Desde Salesforce, Silvia Tenazinha amplía el concepto: una ciudad inteligente "es aquella que resuelve los problemas antes de que se conviertan en una crisis". Para lograrlo, sostiene, es necesario integrar los datos provenientes de sensores, cámaras y reclamos ciudadanos en una única plataforma de gestión.

¿Por qué esto importa al mercado inmobiliario?

Es aquí donde las ciudades inteligentes comienzan a cruzarse con el negocio del real estate. Cada vez más desarrolladores incorporan la calidad de la infraestructura digital y energética como un criterio para elegir dónde invertir.

"Hoy se analiza la infraestructura tecnológica de un municipio con la misma importancia que antes se evaluaba la ubicación o la accesibilidad", afirma Lagos.

Desde Grupo LTN sostienen que la planificación inteligente también alcanza a la construcción. "La transición hacia sistemas modulares y en seco se ha vuelto una pieza clave para acompañar la planificación municipal, ya que permite ejecutar proyectos con menor impacto ambiental y logístico. El concepto de ciudad inteligente comienza, necesariamente, por la elección de materiales que garanticen sostenibilidad y revaloricen el metro cuadrado desde el primer día", afirman.

Malvasio agrega que la transformación digital aporta previsibilidad al entorno donde se emplazan nuevos emprendimientos, mientras que la automatización de edificios ayuda a disminuir costos operativos y expensas.

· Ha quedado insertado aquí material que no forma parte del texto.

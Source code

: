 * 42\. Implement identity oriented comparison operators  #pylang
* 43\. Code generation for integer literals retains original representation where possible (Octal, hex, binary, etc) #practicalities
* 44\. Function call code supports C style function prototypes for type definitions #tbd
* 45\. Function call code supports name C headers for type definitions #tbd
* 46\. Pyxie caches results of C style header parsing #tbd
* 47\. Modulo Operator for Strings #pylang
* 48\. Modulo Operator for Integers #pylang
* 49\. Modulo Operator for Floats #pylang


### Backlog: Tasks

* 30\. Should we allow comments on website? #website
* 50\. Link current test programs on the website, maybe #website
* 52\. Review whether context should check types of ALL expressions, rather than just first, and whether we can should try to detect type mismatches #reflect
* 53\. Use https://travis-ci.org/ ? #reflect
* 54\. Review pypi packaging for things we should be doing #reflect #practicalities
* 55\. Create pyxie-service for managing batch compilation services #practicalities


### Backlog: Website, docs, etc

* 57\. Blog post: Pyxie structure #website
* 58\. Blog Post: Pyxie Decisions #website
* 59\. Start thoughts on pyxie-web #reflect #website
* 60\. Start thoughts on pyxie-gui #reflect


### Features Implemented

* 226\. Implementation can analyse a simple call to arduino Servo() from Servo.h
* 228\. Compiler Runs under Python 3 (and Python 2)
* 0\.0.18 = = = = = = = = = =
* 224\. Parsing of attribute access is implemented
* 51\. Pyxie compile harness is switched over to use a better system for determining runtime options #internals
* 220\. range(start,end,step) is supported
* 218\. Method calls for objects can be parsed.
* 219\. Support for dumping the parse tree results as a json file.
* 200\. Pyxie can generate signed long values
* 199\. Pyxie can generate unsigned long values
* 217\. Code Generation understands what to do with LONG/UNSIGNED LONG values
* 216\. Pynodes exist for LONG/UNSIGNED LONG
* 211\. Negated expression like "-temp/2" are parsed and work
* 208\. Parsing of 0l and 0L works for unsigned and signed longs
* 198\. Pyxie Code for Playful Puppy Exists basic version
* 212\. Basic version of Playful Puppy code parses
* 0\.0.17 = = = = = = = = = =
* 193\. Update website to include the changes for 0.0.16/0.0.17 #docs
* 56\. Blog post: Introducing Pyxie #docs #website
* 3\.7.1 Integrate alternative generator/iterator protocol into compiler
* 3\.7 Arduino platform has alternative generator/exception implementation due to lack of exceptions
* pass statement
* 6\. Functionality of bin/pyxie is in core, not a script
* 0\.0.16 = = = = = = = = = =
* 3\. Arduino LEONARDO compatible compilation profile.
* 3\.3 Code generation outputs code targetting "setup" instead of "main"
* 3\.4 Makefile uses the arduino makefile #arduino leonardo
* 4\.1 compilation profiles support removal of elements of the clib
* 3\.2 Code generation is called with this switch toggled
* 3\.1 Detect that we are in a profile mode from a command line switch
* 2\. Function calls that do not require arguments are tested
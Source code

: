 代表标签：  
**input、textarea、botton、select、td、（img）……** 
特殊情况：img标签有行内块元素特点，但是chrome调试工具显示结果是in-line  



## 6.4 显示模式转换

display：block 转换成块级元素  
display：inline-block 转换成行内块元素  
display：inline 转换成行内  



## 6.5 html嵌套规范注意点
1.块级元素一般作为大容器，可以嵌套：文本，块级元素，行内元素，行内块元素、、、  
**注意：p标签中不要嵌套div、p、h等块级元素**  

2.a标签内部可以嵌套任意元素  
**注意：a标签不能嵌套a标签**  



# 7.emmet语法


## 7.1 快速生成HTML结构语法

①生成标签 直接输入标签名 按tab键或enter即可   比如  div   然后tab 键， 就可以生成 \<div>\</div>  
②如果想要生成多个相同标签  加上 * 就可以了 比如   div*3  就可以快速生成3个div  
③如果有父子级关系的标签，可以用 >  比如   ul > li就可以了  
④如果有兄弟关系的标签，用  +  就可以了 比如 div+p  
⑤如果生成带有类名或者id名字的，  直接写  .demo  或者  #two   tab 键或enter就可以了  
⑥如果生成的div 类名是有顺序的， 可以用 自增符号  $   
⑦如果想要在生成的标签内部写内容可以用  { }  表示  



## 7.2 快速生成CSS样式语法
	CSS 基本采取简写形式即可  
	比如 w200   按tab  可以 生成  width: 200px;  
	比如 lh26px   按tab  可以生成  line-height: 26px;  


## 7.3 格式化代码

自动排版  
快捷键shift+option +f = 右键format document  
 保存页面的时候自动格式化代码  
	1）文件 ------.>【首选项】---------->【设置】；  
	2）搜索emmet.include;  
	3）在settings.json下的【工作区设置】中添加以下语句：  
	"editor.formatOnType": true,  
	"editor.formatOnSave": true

Para Oscar Puebla, director de Puebla Inmobiliaria, los municipios que incorporan iluminación inteligente, plataformas digitales de atención al vecino o sistemas modernos de monitoreo generan un entorno más atractivo para el desarrollo de nuevos proyectos.

Tozzi coincide y sostiene que estas inversiones terminan impactando sobre el valor del suelo y de las viviendas porque mejoran la calidad de vida y reducen riesgos.

Vargas concluye que el objetivo final trasciende la tecnología. "Los gobiernos buscan transformar la ciudad para convertirla en un lugar más eficiente, agradable y seguro para los ciudadanos", resume.

En ese escenario, la infraestructura inteligente deja de ser un diferencial tecnológico para convertirse en un nuevo factor de competitividad entre ciudades y, cada vez más, en una variable que también pesa sobre el valor de las propiedades.